The first machine, disassembled and despatched from a factory in Guangzhou, China, will be transported from the port on 17 extra-large trailers that will follow an elaborate traffic plan to reach Naya Nagar in Dharavi. Once the machine is fully assembled, it will cut and grind its way back into sunlight only after a year, covering 2.5 km from Dharavi through Shitaladevi to Dadar.
The Mumbai Metro Rail Corporation (MMRC), which is building the 33.5-km underground Metro line, has meticulously planned the journey of each TBM, from the port through congested roads to various construction sites where 25-metre deep launching shafts or excavated pits await. “From Wednesday onwards, over two or three days, the trailers will drive to the Naya Nagar Metro Rail site, a 3,500-sq metre plot from where 404 families were rehoused in Kurla earlier,” says Ashwini Bhide, Managing Director of MMRC. “The trailer movement will happen mostly at night, to avoid choking the roads.” By September 15, work will begin to lower the parts of the TBM into the shaft.

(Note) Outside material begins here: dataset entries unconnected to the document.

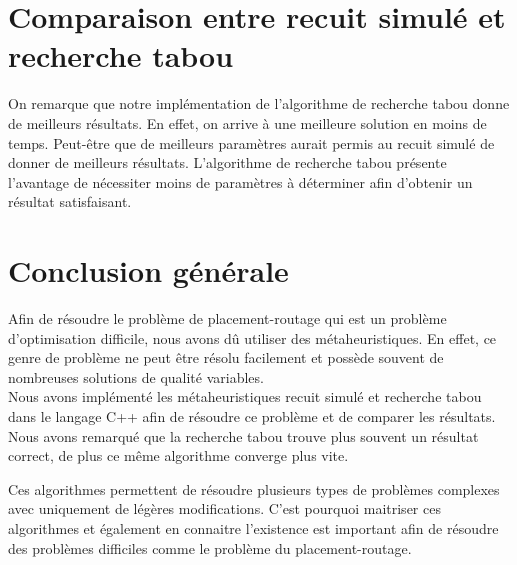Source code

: \section{Comparaison entre recuit simulé et recherche tabou}
On remarque que notre implémentation de l'algorithme de recherche tabou donne de meilleurs résultats. En effet, on arrive à une meilleure solution en moins de temps. Peut-être que de meilleurs paramètres aurait permis au recuit simulé de donner de meilleurs résultats. L'algorithme de recherche tabou présente l'avantage de nécessiter moins de paramètres à déterminer afin d'obtenir un résultat satisfaisant.
\newpage

\section{Conclusion générale}

Afin de résoudre le problème de placement-routage qui est un problème d'optimisation difficile, nous avons dû utiliser des métaheuristiques. En effet, ce genre de problème
ne peut être résolu facilement et possède souvent de nombreuses solutions de qualité variables. \\

Nous avons implémenté les métaheuristiques recuit simulé et recherche tabou dans le langage C++ afin de résoudre ce problème et de comparer les résultats.\\

Nous avons remarqué que la recherche tabou trouve plus souvent un résultat correct, de plus ce même algorithme converge plus vite.

Ces algorithmes permettent de résoudre plusieurs types de problèmes complexes avec uniquement 
de légères modifications. C'est pourquoi maitriser ces algorithmes et également en connaitre l'existence est important afin de résoudre des problèmes difficiles comme le problème du placement-routage.

\newpage

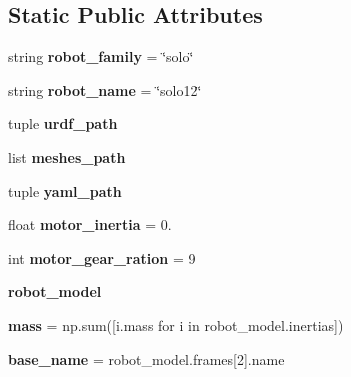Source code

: \subsection*{Static Public Attributes}
\begin{DoxyCompactItemize}
\item 
string {\bfseries robot\+\_\+family} = \char`\"{}solo\char`\"{}\hypertarget{classrobot__properties__solo_1_1config_1_1Solo12Config_a3a6ac10f7f9e5d67ce2390cdfd2b2e2a}{}\label{classrobot__properties__solo_1_1config_1_1Solo12Config_a3a6ac10f7f9e5d67ce2390cdfd2b2e2a}

\item 
string {\bfseries robot\+\_\+name} = \char`\"{}solo12\char`\"{}\hypertarget{classrobot__properties__solo_1_1config_1_1Solo12Config_a4c2ad56cfc7c1e30568273bdbed5ac63}{}\label{classrobot__properties__solo_1_1config_1_1Solo12Config_a4c2ad56cfc7c1e30568273bdbed5ac63}

\item 
tuple {\bfseries urdf\+\_\+path}
\item 
list {\bfseries meshes\+\_\+path}
\item 
tuple {\bfseries yaml\+\_\+path}
\item 
float {\bfseries motor\+\_\+inertia} = 0.\hypertarget{classrobot__properties__solo_1_1config_1_1Solo12Config_abeb949a51a89f8c137492f71c9896c8f}{}\label{classrobot__properties__solo_1_1config_1_1Solo12Config_abeb949a51a89f8c137492f71c9896c8f}

\item 
int {\bfseries motor\+\_\+gear\+\_\+ration} = 9\hypertarget{classrobot__properties__solo_1_1config_1_1Solo12Config_a9d6b5c60458887bd15abc40c31794d94}{}\label{classrobot__properties__solo_1_1config_1_1Solo12Config_a9d6b5c60458887bd15abc40c31794d94}

\item 
{\bfseries robot\+\_\+model}
\item 
{\bfseries mass} = np.\+sum(\mbox{[}i.\+mass for i in robot\+\_\+model.\+inertias\mbox{]})\hypertarget{classrobot__properties__solo_1_1config_1_1Solo12Config_a1cbf9f73f9aea2129ae9c03e85f7aebb}{}\label{classrobot__properties__solo_1_1config_1_1Solo12Config_a1cbf9f73f9aea2129ae9c03e85f7aebb}

\item 
{\bfseries base\+\_\+name} = robot\+\_\+model.\+frames\mbox{[}2\mbox{]}.name\hypertarget{classrobot__properties__solo_1_1config_1_1Solo12Config_a08164d8a2fad7463dc5f910d25500c7d}{}\label{classrobot__properties__solo_1_1config_1_1Solo12Config_a08164d8a2fad7463dc5f910d25500c7d}


\end{DoxyCompactItemize}
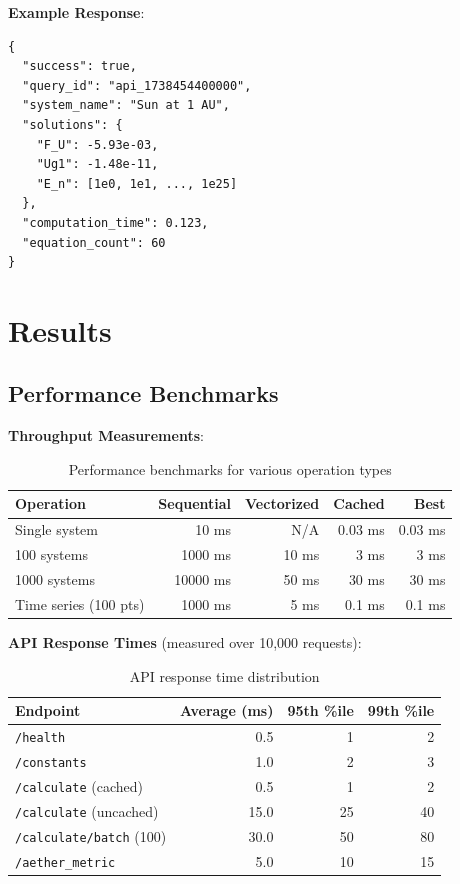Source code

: \documentclass[12pt,a4paper]{article}
\begin{document}
\textbf{Example Response}:
\begin{verbatim}
{
  "success": true,
  "query_id": "api_1738454400000",
  "system_name": "Sun at 1 AU",
  "solutions": {
    "F_U": -5.93e-03,
    "Ug1": -1.48e-11,
    "E_n": [1e0, 1e1, ..., 1e25]
  },
  "computation_time": 0.123,
  "equation_count": 60
}
\end{verbatim}

\section{Results}

\subsection{Performance Benchmarks}

\textbf{Throughput Measurements}:

\begin{table}[H]
\centering
\begin{tabular}{@{}lrrrr@{}}
\toprule
\textbf{Operation} & \textbf{Sequential} & \textbf{Vectorized} & \textbf{Cached} & \textbf{Best} \\
\midrule
Single system & 10 ms & N/A & 0.03 ms & 0.03 ms \\
100 systems & 1000 ms & 10 ms & 3 ms & 3 ms \\
1000 systems & 10000 ms & 50 ms & 30 ms & 30 ms \\
Time series (100 pts) & 1000 ms & 5 ms & 0.1 ms & 0.1 ms \\
\bottomrule
\end{tabular}
\caption{Performance benchmarks for various operation types}
\label{tab:performance}
\end{table}

\textbf{API Response Times} (measured over 10,000 requests):

\begin{table}[H]
\centering
\begin{tabular}{@{}lrrr@{}}
\toprule
\textbf{Endpoint} & \textbf{Average (ms)} & \textbf{95th \%ile} & \textbf{99th \%ile} \\
\midrule
\texttt{/health} & 0.5 & 1 & 2 \\
\texttt{/constants} & 1.0 & 2 & 3 \\
\texttt{/calculate} (cached) & 0.5 & 1 & 2 \\
\texttt{/calculate} (uncached) & 15.0 & 25 & 40 \\
\texttt{/calculate/batch} (100) & 30.0 & 50 & 80 \\
\texttt{/aether\_metric} & 5.0 & 10 & 15 \\
\bottomrule
\end{tabular}
\caption{API response time distribution}
\label{tab:api_response}
\end{table}
\end{document}
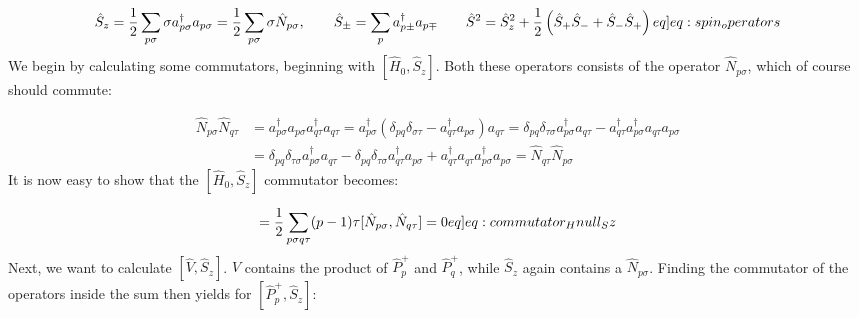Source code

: \documentclass{article}
\newcommand{\crt}[1]{a_{#1}^{\dagger}}
\newcommand{\ani}[1]{a_{#1}}
\newcommand{\spinop}[1]{\hat{S}_{#1}}
\newcommand{\pplus}[1]{\hat{P}_{#1}^{+}}
\newcommand{\numberop}[1]{\hat{N}_{#1}}
\begin{document}
\begin{align}
    \spinop{z} = \frac{1}{2} \sum_{p\sigma} \sigma \crt{p\sigma}\ani{p\sigma} = \frac{1}{2}\sum_{p\sigma} \sigma \numberop{p\sigma},\hspace{20px} \spinop{\pm} = \sum_p \crt{p\pm}\ani{p\mp}\hspace{20px}\spinop{}^2 = \spinop{z}^2 + \frac{1}{2}\left( \spinop{+}\spinop{-} + \spinop{-}\spinop{+}\right) \label[eq]{eq:spin_operators}
\end{align}
We begin by calculating some commutators, beginning with $[\hat{H}_0, \spinop{z}]$. Both these operators consists of the operator $\numberop{p\sigma}$, which of course should commute:   

\begin{align*}
    \numberop{p\sigma}\numberop{q\tau} &= \crt{p\sigma}\ani{p\sigma}\crt{q\tau}\ani{q\tau} = \crt{p\sigma} (\delta_{pq}\delta_{\sigma\tau} - \crt{q\tau}\ani{p\sigma})a_{q\tau} = \delta_{pq}\delta_{\tau\sigma}\crt{p\sigma}\ani{q\tau} - \crt{q\tau}\crt{p\sigma}\ani{q\tau}\ani{p\sigma} \\
    &= \delta_{pq}\delta_{\tau\sigma}\crt{p\sigma}\ani{q\tau} - \delta_{pq}\delta_{\tau\sigma}\crt{q\tau}\ani{p\sigma} + \crt{q\tau}\ani{q\tau}\crt{p\sigma}\ani{p\sigma} = \numberop{q\tau}\numberop{p\sigma}
\end{align*}
It is now easy to show that the $[\hat{H}_0, \spinop{z}]$ commutator becomes:

\begin{align}
    [\hat{H_0}, \spinop{z}] = \frac{1}{2}\sum_{p\sigma q\tau} (p-1)\tau [\numberop{p\sigma}, \numberop{q\tau}] = 0 \label[eq]{eq:commutator_Hnull_Sz}
\end{align}
Next, we want to calculate $[\hat{V}, \spinop{z}]$. $\hat{V}$ contains the product of $\pplus{p}$ and $\pplus{q}$, while $\spinop{z}$ again contains a $\numberop{p\sigma}$. Finding the commutator of the operators inside the sum then yields for $[\pplus{p}, \spinop{z}]$:  
\end{document}
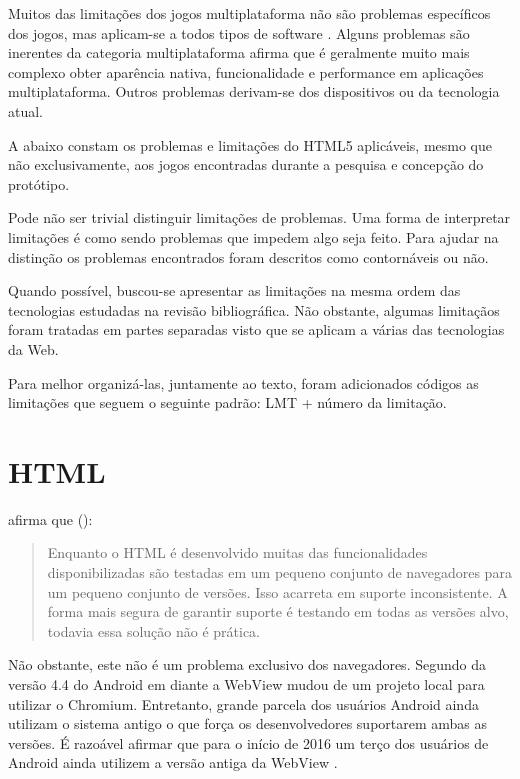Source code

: 
Muitos das limitações dos jogos multiplataforma não são
problemas específicos dos jogos, mas aplicam-se a todos tipos
de software \autocite[p. 3]{currentStateCrossPlatform}. Alguns
problemas são inerentes da categoria multiplataforma \cite[p.
7 ]{viabilityBusinessApplications} afirma que é geralmente muito
mais complexo obter aparência nativa, funcionalidade e performance
em aplicações multiplataforma. Outros problemas derivam-se dos
dispositivos ou da tecnologia atual.

A abaixo constam os problemas e limitações do HTML5 aplicáveis, mesmo que não
exclusivamente, aos jogos encontradas durante a pesquisa e concepção
do protótipo.

Pode não ser trivial distinguir limitações de
problemas. Uma forma de interpretar limitações é como sendo problemas
que impedem algo seja feito. Para ajudar na distinção os
problemas encontrados foram descritos como contornáveis ou não.

Quando possível, buscou-se apresentar as limitações na
mesma ordem das tecnologias estudadas na revisão bibliográfica. Não
obstante, algumas limitaçãos foram tratadas em partes
separadas visto que se aplicam a várias das tecnologias da Web.

Para melhor organizá-las, juntamente ao texto, foram adicionados
códigos as limitações que seguem o seguinte padrão: LMT + número da
limitação.

\section{HTML}

\citet{crossPlatformMobileGame} afirma que ():
\begin{quote}
Enquanto o HTML é desenvolvido muitas das funcionalidades
disponibilizadas são testadas em um pequeno conjunto de navegadores
para um pequeno conjunto de versões. Isso acarreta em suporte
inconsistente. A forma mais segura de garantir suporte é testando em
todas as versões alvo, todavia essa solução não é prática.
\end{quote}

Não obstante, este não é um problema exclusivo dos navegadores.  
Segundo \citet{chromeWebView} da versão 4.4 do Android em diante a
WebView mudou de um projeto local para utilizar o Chromium. Entretanto,
grande parcela dos usuários Android ainda utilizam o sistema antigo o
que força os desenvolvedores suportarem ambas as versões. É razoável
afirmar que para o início de 2016 um terço dos usuários de Android
ainda utilizem a versão antiga da WebView \citet{chromeWebView}.

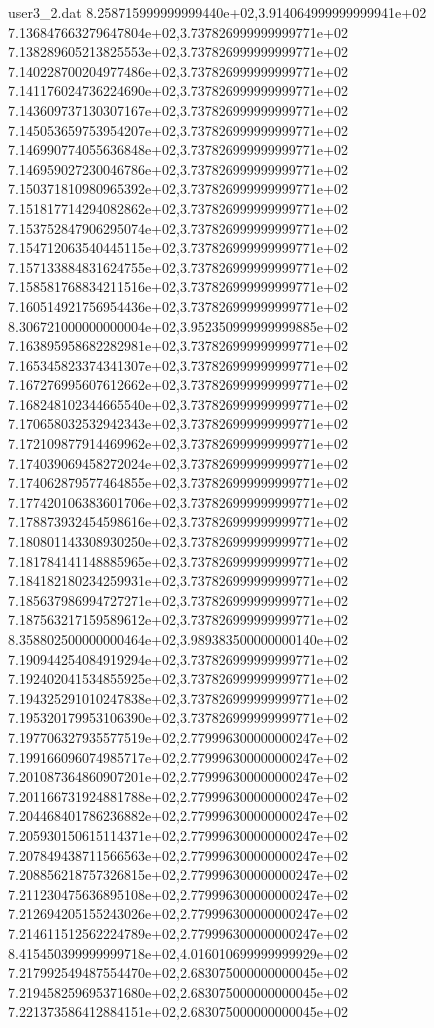 \begin{filecontents}{user3_2.dat}
8.258715999999999440e+02,3.914064999999999941e+02
7.136847663279647804e+02,3.737826999999999771e+02
7.138289605213825553e+02,3.737826999999999771e+02
7.140228700204977486e+02,3.737826999999999771e+02
7.141176024736224690e+02,3.737826999999999771e+02
7.143609737130307167e+02,3.737826999999999771e+02
7.145053659753954207e+02,3.737826999999999771e+02
7.146990774055636848e+02,3.737826999999999771e+02
7.146959027230046786e+02,3.737826999999999771e+02
7.150371810980965392e+02,3.737826999999999771e+02
7.151817714294082862e+02,3.737826999999999771e+02
7.153752847906295074e+02,3.737826999999999771e+02
7.154712063540445115e+02,3.737826999999999771e+02
7.157133884831624755e+02,3.737826999999999771e+02
7.158581768834211516e+02,3.737826999999999771e+02
7.160514921756954436e+02,3.737826999999999771e+02
8.306721000000000004e+02,3.952350999999999885e+02
7.163895958682282981e+02,3.737826999999999771e+02
7.165345823374341307e+02,3.737826999999999771e+02
7.167276995607612662e+02,3.737826999999999771e+02
7.168248102344665540e+02,3.737826999999999771e+02
7.170658032532942343e+02,3.737826999999999771e+02
7.172109877914469962e+02,3.737826999999999771e+02
7.174039069458272024e+02,3.737826999999999771e+02
7.174062879577464855e+02,3.737826999999999771e+02
7.177420106383601706e+02,3.737826999999999771e+02
7.178873932454598616e+02,3.737826999999999771e+02
7.180801143308930250e+02,3.737826999999999771e+02
7.181784141148885965e+02,3.737826999999999771e+02
7.184182180234259931e+02,3.737826999999999771e+02
7.185637986994727271e+02,3.737826999999999771e+02
7.187563217159589612e+02,3.737826999999999771e+02
8.358802500000000464e+02,3.989383500000000140e+02
7.190944254084919294e+02,3.737826999999999771e+02
7.192402041534855925e+02,3.737826999999999771e+02
7.194325291010247838e+02,3.737826999999999771e+02
7.195320179953106390e+02,3.737826999999999771e+02
7.197706327935577519e+02,2.779996300000000247e+02
7.199166096074985717e+02,2.779996300000000247e+02
7.201087364860907201e+02,2.779996300000000247e+02
7.201166731924881788e+02,2.779996300000000247e+02
7.204468401786236882e+02,2.779996300000000247e+02
7.205930150615114371e+02,2.779996300000000247e+02
7.207849438711566563e+02,2.779996300000000247e+02
7.208856218757326815e+02,2.779996300000000247e+02
7.211230475636895108e+02,2.779996300000000247e+02
7.212694205155243026e+02,2.779996300000000247e+02
7.214611512562224789e+02,2.779996300000000247e+02
8.415450399999999718e+02,4.016010699999999929e+02
7.217992549487554470e+02,2.683075000000000045e+02
7.219458259695371680e+02,2.683075000000000045e+02
7.221373586412884151e+02,2.683075000000000045e+02

\end{filecontents}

A highly sophisticated and complex machine, “like an aircraft” as described by MMRC’s Director (Projects) SK Gupta, the Earth Pressure Balance TBM will be assembled bit by bit over the next 45 days by engineers and technicians employed with the Metro contractor, the German manufacturer Herrenknecht and various consultants.
First, the cutterhead, erector, screw conveyor and the tailskin shield will be lowered into the shaft. The initial ‘tunnel drive’ begins with the rest of the machine still overground, connected via hydraulics. “The machine pushes itself in using reaction from a frame it rests against, and as it bores ahead the erector places the precast concrete segments inside the tunnel surface,” says Gupta. The precast segments are being manufactured in bulk. With six segments forming a ring of concrete inside the tunnel, the entire Metro Line 3 requires 40,000 such rings, or 2.4 lakh precast segments. The TBM also grouts the area between the tunnel and the concrete ring.
“For every inch the machine moves, we will have slurry,” says Gupta of the MMRC’s big challenge of transporting the hundreds of tonnes of crushed rock and soil. The slurry will move through the machine’s conveyor to muck buckets that will then be transported back out of the tunnel.
The rest of the TBM will be lowered into the shaft in stages once it starts forward on its preset trajectory, monitored by trained engineers using GPS and proprietary survey systems and software. Once assembled entirely, the TBM will be over 100 metres in length, about as long as a football field. The actual tunnel drive starts in late October, and will end around the same time in 2018.
The operators working underground will spend their shifts, including lunch-hour, in air-an conditioned cubicle inside the machine from where the cutter head is operated, returning overground only at the end of a shift. The TBM is self-sufficient, with a toilet and its own sanitation system. To reach the head of the machine and to return overground, operators will hitch a ride on wagons placed on temporary rail tracks. The latter, almost like narrow gauge train tracks, will transport muck cars outward and supplies inward. Ventilation systems and blowers will be augmented as the tunnel progresses.
According to Bhide, the other 16 TBMs are also set to arrive soon, between now and February 2018.